[Saved entries]
══════════════════════════════
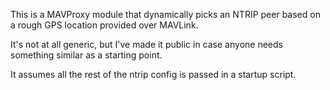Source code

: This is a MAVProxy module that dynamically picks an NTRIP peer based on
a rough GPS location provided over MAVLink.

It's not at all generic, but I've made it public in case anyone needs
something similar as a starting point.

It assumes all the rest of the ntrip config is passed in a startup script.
══════════════════════════════
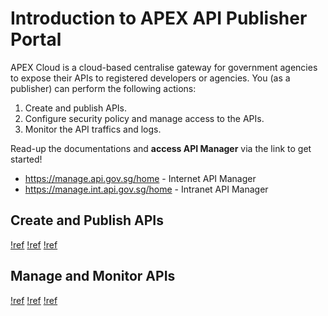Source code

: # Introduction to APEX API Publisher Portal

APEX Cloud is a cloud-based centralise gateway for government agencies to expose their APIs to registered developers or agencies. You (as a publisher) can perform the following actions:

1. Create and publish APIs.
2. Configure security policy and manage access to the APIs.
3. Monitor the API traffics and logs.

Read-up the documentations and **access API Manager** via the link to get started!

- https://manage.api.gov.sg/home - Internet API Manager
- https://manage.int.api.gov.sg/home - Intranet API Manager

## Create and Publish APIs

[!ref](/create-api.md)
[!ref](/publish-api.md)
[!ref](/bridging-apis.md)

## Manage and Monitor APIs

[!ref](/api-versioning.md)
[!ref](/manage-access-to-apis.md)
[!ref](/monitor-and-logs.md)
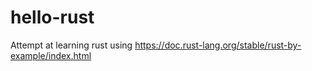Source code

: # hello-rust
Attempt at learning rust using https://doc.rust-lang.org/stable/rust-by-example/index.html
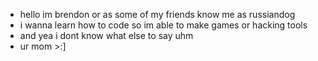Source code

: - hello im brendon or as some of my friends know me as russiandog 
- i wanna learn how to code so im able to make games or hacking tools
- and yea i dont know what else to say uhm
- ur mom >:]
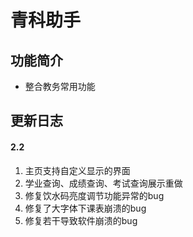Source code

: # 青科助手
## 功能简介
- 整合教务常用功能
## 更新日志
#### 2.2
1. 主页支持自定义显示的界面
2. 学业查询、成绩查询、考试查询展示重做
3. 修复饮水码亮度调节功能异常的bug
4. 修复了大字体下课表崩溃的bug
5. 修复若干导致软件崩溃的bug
══════════════════════════════
Every line above from the line with "3. 修复饮水码亮度调节功能异常的bug" to the line with "5. 修复若干导致软件崩溃的bug" is wanted, ends included; write them out exactly and add no other line.

▶ [Solution for this task]:
3. 修复饮水码亮度调节功能异常的bug
4. 修复了大字体下课表崩溃的bug
5. 修复若干导致软件崩溃的bug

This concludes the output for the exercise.